> _Task objective_
From first line to last, the records below are to be duplicated exactly.

> _Materials provided_
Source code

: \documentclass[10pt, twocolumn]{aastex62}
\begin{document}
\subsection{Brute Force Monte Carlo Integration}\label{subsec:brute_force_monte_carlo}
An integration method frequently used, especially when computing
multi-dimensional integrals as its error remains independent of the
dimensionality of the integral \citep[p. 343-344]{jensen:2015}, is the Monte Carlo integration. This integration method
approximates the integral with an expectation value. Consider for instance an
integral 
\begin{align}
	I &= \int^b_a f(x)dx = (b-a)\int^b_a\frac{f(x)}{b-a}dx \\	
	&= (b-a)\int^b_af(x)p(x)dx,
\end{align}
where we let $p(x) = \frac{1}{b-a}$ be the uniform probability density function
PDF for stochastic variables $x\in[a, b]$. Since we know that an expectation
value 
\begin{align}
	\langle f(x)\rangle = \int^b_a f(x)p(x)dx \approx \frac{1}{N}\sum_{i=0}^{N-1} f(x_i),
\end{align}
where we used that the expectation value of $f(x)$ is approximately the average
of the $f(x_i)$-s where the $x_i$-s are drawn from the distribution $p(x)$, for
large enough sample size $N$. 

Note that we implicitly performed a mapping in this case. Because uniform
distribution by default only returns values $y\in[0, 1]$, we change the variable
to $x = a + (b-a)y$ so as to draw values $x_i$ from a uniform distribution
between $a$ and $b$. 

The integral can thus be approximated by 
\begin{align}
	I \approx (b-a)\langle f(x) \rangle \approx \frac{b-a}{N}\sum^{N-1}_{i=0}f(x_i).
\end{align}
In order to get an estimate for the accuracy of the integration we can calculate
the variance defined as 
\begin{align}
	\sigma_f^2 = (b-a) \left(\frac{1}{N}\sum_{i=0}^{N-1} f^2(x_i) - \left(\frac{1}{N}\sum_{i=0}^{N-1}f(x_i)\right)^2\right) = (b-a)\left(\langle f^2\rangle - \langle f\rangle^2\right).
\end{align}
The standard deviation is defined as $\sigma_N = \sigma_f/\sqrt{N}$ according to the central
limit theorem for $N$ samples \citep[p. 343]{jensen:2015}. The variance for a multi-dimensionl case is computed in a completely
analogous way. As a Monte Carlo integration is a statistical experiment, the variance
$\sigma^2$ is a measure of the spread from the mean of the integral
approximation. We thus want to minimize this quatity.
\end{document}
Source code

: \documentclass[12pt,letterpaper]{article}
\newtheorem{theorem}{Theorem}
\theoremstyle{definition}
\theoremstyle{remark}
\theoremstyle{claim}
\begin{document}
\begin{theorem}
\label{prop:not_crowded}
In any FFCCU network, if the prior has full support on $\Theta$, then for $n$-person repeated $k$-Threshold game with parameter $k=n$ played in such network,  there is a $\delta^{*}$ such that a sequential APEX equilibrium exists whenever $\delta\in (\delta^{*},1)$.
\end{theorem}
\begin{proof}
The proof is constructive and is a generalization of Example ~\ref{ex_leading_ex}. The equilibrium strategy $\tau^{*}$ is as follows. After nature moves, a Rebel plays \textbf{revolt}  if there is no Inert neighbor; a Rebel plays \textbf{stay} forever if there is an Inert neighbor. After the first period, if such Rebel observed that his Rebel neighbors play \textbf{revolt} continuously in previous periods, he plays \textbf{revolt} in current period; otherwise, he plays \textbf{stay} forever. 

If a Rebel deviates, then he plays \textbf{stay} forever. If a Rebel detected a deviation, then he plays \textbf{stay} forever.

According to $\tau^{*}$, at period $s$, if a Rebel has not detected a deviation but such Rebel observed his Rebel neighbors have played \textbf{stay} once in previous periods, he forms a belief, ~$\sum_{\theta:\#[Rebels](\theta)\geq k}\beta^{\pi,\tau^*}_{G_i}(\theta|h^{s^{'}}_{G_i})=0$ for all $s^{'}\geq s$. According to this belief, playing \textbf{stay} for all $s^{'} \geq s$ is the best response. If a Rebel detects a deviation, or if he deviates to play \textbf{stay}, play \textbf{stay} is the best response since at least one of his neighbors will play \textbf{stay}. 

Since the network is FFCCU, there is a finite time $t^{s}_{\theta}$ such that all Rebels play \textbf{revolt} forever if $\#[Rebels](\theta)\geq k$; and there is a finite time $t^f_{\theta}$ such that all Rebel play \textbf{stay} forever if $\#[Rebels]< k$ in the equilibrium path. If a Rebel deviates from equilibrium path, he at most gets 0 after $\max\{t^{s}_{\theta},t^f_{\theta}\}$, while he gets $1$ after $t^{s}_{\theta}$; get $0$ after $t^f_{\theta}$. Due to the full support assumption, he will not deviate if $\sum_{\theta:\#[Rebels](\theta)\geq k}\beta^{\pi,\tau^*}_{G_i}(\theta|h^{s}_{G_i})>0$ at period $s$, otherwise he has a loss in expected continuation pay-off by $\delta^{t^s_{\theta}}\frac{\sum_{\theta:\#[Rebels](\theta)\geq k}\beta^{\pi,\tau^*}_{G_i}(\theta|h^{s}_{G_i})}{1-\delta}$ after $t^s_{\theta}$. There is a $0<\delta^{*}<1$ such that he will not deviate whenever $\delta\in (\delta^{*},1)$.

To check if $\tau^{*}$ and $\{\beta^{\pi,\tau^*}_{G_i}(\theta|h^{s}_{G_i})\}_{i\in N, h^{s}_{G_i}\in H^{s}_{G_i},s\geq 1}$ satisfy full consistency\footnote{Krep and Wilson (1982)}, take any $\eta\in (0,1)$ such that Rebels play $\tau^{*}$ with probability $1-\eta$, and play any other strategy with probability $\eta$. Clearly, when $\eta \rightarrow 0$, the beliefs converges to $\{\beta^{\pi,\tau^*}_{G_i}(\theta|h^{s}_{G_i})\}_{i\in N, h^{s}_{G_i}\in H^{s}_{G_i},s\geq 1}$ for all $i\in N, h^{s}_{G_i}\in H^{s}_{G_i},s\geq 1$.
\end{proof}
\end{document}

> _Response to the exercise_
Source code

: \documentclass[10pt, twocolumn]{aastex62}
\begin{document}
\subsection{Brute Force Monte Carlo Integration}\label{subsec:brute_force_monte_carlo}
An integration method frequently used, especially when computing
multi-dimensional integrals as its error remains independent of the
dimensionality of the integral \citep[p. 343-344]{jensen:2015}, is the Monte Carlo integration. This integration method
approximates the integral with an expectation value. Consider for instance an
integral 
\begin{align}
	I &= \int^b_a f(x)dx = (b-a)\int^b_a\frac{f(x)}{b-a}dx \\	
	&= (b-a)\int^b_af(x)p(x)dx,
\end{align}
where we let $p(x) = \frac{1}{b-a}$ be the uniform probability density function
PDF for stochastic variables $x\in[a, b]$. Since we know that an expectation
value 
\begin{align}
	\langle f(x)\rangle = \int^b_a f(x)p(x)dx \approx \frac{1}{N}\sum_{i=0}^{N-1} f(x_i),
\end{align}
where we used that the expectation value of $f(x)$ is approximately the average
of the $f(x_i)$-s where the $x_i$-s are drawn from the distribution $p(x)$, for
large enough sample size $N$. 

Note that we implicitly performed a mapping in this case. Because uniform
distribution by default only returns values $y\in[0, 1]$, we change the variable
to $x = a + (b-a)y$ so as to draw values $x_i$ from a uniform distribution
between $a$ and $b$. 

The integral can thus be approximated by 
\begin{align}
	I \approx (b-a)\langle f(x) \rangle \approx \frac{b-a}{N}\sum^{N-1}_{i=0}f(x_i).
\end{align}
In order to get an estimate for the accuracy of the integration we can calculate
the variance defined as 
\begin{align}
	\sigma_f^2 = (b-a) \left(\frac{1}{N}\sum_{i=0}^{N-1} f^2(x_i) - \left(\frac{1}{N}\sum_{i=0}^{N-1}f(x_i)\right)^2\right) = (b-a)\left(\langle f^2\rangle - \langle f\rangle^2\right).
\end{align}
The standard deviation is defined as $\sigma_N = \sigma_f/\sqrt{N}$ according to the central
limit theorem for $N$ samples \citep[p. 343]{jensen:2015}. The variance for a multi-dimensionl case is computed in a completely
analogous way. As a Monte Carlo integration is a statistical experiment, the variance
$\sigma^2$ is a measure of the spread from the mean of the integral
approximation. We thus want to minimize this quatity.
\end{document}
Source code

: \documentclass[12pt,letterpaper]{article}
\newtheorem{theorem}{Theorem}
\theoremstyle{definition}
\theoremstyle{remark}
\theoremstyle{claim}
\begin{document}
\begin{theorem}
\label{prop:not_crowded}
In any FFCCU network, if the prior has full support on $\Theta$, then for $n$-person repeated $k$-Threshold game with parameter $k=n$ played in such network,  there is a $\delta^{*}$ such that a sequential APEX equilibrium exists whenever $\delta\in (\delta^{*},1)$.
\end{theorem}
\begin{proof}
The proof is constructive and is a generalization of Example ~\ref{ex_leading_ex}. The equilibrium strategy $\tau^{*}$ is as follows. After nature moves, a Rebel plays \textbf{revolt}  if there is no Inert neighbor; a Rebel plays \textbf{stay} forever if there is an Inert neighbor. After the first period, if such Rebel observed that his Rebel neighbors play \textbf{revolt} continuously in previous periods, he plays \textbf{revolt} in current period; otherwise, he plays \textbf{stay} forever. 

If a Rebel deviates, then he plays \textbf{stay} forever. If a Rebel detected a deviation, then he plays \textbf{stay} forever.

According to $\tau^{*}$, at period $s$, if a Rebel has not detected a deviation but such Rebel observed his Rebel neighbors have played \textbf{stay} once in previous periods, he forms a belief, ~$\sum_{\theta:\#[Rebels](\theta)\geq k}\beta^{\pi,\tau^*}_{G_i}(\theta|h^{s^{'}}_{G_i})=0$ for all $s^{'}\geq s$. According to this belief, playing \textbf{stay} for all $s^{'} \geq s$ is the best response. If a Rebel detects a deviation, or if he deviates to play \textbf{stay}, play \textbf{stay} is the best response since at least one of his neighbors will play \textbf{stay}. 

Since the network is FFCCU, there is a finite time $t^{s}_{\theta}$ such that all Rebels play \textbf{revolt} forever if $\#[Rebels](\theta)\geq k$; and there is a finite time $t^f_{\theta}$ such that all Rebel play \textbf{stay} forever if $\#[Rebels]< k$ in the equilibrium path. If a Rebel deviates from equilibrium path, he at most gets 0 after $\max\{t^{s}_{\theta},t^f_{\theta}\}$, while he gets $1$ after $t^{s}_{\theta}$; get $0$ after $t^f_{\theta}$. Due to the full support assumption, he will not deviate if $\sum_{\theta:\#[Rebels](\theta)\geq k}\beta^{\pi,\tau^*}_{G_i}(\theta|h^{s}_{G_i})>0$ at period $s$, otherwise he has a loss in expected continuation pay-off by $\delta^{t^s_{\theta}}\frac{\sum_{\theta:\#[Rebels](\theta)\geq k}\beta^{\pi,\tau^*}_{G_i}(\theta|h^{s}_{G_i})}{1-\delta}$ after $t^s_{\theta}$. There is a $0<\delta^{*}<1$ such that he will not deviate whenever $\delta\in (\delta^{*},1)$.

To check if $\tau^{*}$ and $\{\beta^{\pi,\tau^*}_{G_i}(\theta|h^{s}_{G_i})\}_{i\in N, h^{s}_{G_i}\in H^{s}_{G_i},s\geq 1}$ satisfy full consistency\footnote{Krep and Wilson (1982)}, take any $\eta\in (0,1)$ such that Rebels play $\tau^{*}$ with probability $1-\eta$, and play any other strategy with probability $\eta$. Clearly, when $\eta \rightarrow 0$, the beliefs converges to $\{\beta^{\pi,\tau^*}_{G_i}(\theta|h^{s}_{G_i})\}_{i\in N, h^{s}_{G_i}\in H^{s}_{G_i},s\geq 1}$ for all $i\in N, h^{s}_{G_i}\in H^{s}_{G_i},s\geq 1$.
\end{proof}
\end{document}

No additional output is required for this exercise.